It’s not a subject we talk about openly, but with few exceptions, every family experiences the issue. Some 1 in 5 adults and 1 in 6 children under 17 in North Carolina suffer from mental illness. Half of them did not receive any treatment last year, according to NAMI, the National Alliance on Mental Illness.
The way our state treats those with psychiatric problems is criminal. We rank fifth in the prevalence of mental health problems and 37th for access to mental health care. Ninety-four of our 100 counties are designated as professional shortage areas. And sadly, there are few champions who can or are willing to do something about this illness that affects such a large percentage of people in our state.
There was a time when our state became a leader in treating those who suffered from mental illness. Dorothea Dix, a New Englander, was appalled by the treatment of women with mental illnesses and became a crusader for reform and better care.
All but two states had created hospitals for mental patients — Delaware and North Carolina. Dix brought her campaign to North Carolina in 1848 and lobbied our legislature to build a public psychiatric hospital. Simultaneously, Dix had been tending Catharine Dobbins, the wife of a prominent North Carolina legislator. Catharine’s dying request was that her husband see to the passage of the bill Dix had championed. The original measure failed to pass but, due to Dobbins’ influence, the N.C. House reconsidered and passed the measure, creating what became known as Dix Hospital.
Opening in 1856, Dix expanded to include 2,500 acres serving thousands of patients annually, with Cherry and Umstead hospitals later added. But a 1999 Supreme Court decision (Olmstead v. L.C.) decreed that segregating mental health patients in institutions like Dix was discrimination, according to the Americans with Disabilities Act, and that states were to offer care closer to the patient’s home. The efforts to deinstitutionalize patient care was forced on our state before we had either the facilities or personnel to treat those with mental illness, a fact that continues to this day.
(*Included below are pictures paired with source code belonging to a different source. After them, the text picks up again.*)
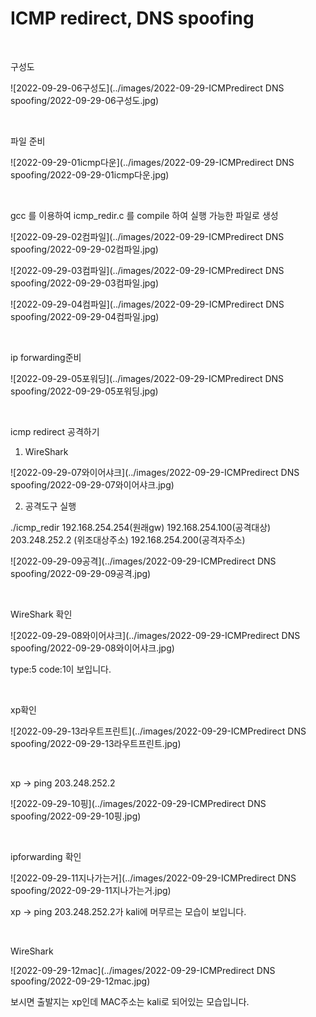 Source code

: # ICMP redirect, DNS spoofing



<br>

구성도

![2022-09-29-06구성도](../images/2022-09-29-ICMPredirect DNS spoofing/2022-09-29-06구성도.jpg)

<br>

파일 준비

![2022-09-29-01icmp다운](../images/2022-09-29-ICMPredirect DNS spoofing/2022-09-29-01icmp다운.jpg)

<br>

gcc 를 이용하여 icmp_redir.c 를 compile 하여 실행 가능한 파일로 생성

![2022-09-29-02컴파일](../images/2022-09-29-ICMPredirect DNS spoofing/2022-09-29-02컴파일.jpg)

![2022-09-29-03컴파일](../images/2022-09-29-ICMPredirect DNS spoofing/2022-09-29-03컴파일.jpg)

![2022-09-29-04컴파일](../images/2022-09-29-ICMPredirect DNS spoofing/2022-09-29-04컴파일.jpg)

<br>

ip forwarding준비

![2022-09-29-05포워딩](../images/2022-09-29-ICMPredirect DNS spoofing/2022-09-29-05포워딩.jpg)

<br>

icmp redirect 공격하기 

1. WireShark

![2022-09-29-07와이어샤크](../images/2022-09-29-ICMPredirect DNS spoofing/2022-09-29-07와이어샤크.jpg)

2. 공격도구 실행

./icmp_redir 192.168.254.254(원래gw) 192.168.254.100(공격대상) 203.248.252.2 (위조대상주소) 192.168.254.200(공격자주소) 

![2022-09-29-09공격](../images/2022-09-29-ICMPredirect DNS spoofing/2022-09-29-09공격.jpg)

<br>

WireShark 확인

![2022-09-29-08와이어샤크](../images/2022-09-29-ICMPredirect DNS spoofing/2022-09-29-08와이어샤크.jpg)

type:5 code:1이 보입니다.

<br>

xp확인

![2022-09-29-13라우트프린트](../images/2022-09-29-ICMPredirect DNS spoofing/2022-09-29-13라우트프린트.jpg)

<br>

xp -> ping 203.248.252.2

![2022-09-29-10핑](../images/2022-09-29-ICMPredirect DNS spoofing/2022-09-29-10핑.jpg)

<br>

ipforwarding 확인

![2022-09-29-11지나가는거](../images/2022-09-29-ICMPredirect DNS spoofing/2022-09-29-11지나가는거.jpg)

xp -> ping 203.248.252.2가 kali에 머무르는 모습이 보입니다.

<br>

WireShark

![2022-09-29-12mac](../images/2022-09-29-ICMPredirect DNS spoofing/2022-09-29-12mac.jpg)

보시면 출발지는 xp인데 MAC주소는 kali로 되어있는 모습입니다.

<br>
We closed Dix Hospital, redirecting patients to the Central Regional Hospital in Butner. As of early this year, the three state-run facilities had 900 in-patient psychiatric beds available. However, due to staffing shortages, only about 600 are operational; patients have to sometime wait weeks or months for a bed to open. In 2013, we treated a total of 3,210 psychiatric patients, but in 2025, that number dropped to 875 patients, mainly because of a law passed by our legislature requiring that those who lacked the mental capacity to understand what was happening to them in court or who had a criminal history were to be involuntarily committed to a psychiatric facility while awaiting their trials.
There are private (non-government) providers, but they are too few, grossly underfunded and desperately understaffed.
NAMI says that without sufficient outpatient or in-patient facilities, those with mental issues make up a large percentage of the reported 9,280 homeless people in our state. One in four are trapped in an endless cycle of being arrested, thrown into already crowded jails, later released and arrested again. They roam our streets begging for help.
There were 1,557 people who committed suicide in 2024 in North Carolina, and another 358,000 say they had thoughts of suicide.
And the most tragic news is the growing number of our young people who report having anxiety issues or who suffer from depression.
Twenty-plus years after the court decision that essentially directed psychiatric care away from state facilities, it is time to declare that mental health reforms are a dismal failure. We made a tragic mistake closing Dix Hospital. Unlike Broughton in Morganton and Cherry in Goldsboro, Central Regional is inconvenient for large numbers of families to have contact with inpatient loved ones.
In the meantime, our state is growing in population by some 100,000 people per year. The problems of mental health care are only growing with it.
We need some new champions for mental health care, people who have a well-conceived strategy for how to proceed and who will fight for sufficient funding to attract and pay professionals to administer any plans we design.
Here are some questions worth pondering. Do we want to restore the concept of having state-owned and operated hospitals or continue with the concept of having local/regional care facilities? How do we develop those facilities? With only about 1,000 psychiatrists located in our state, how can we maximize their effectiveness, especially since most of them live in urban areas? How can we pay mental health professionals sufficiently to attract and keep them? How can we increase funding reimbursements to Medicaid patients that will provide money for their care?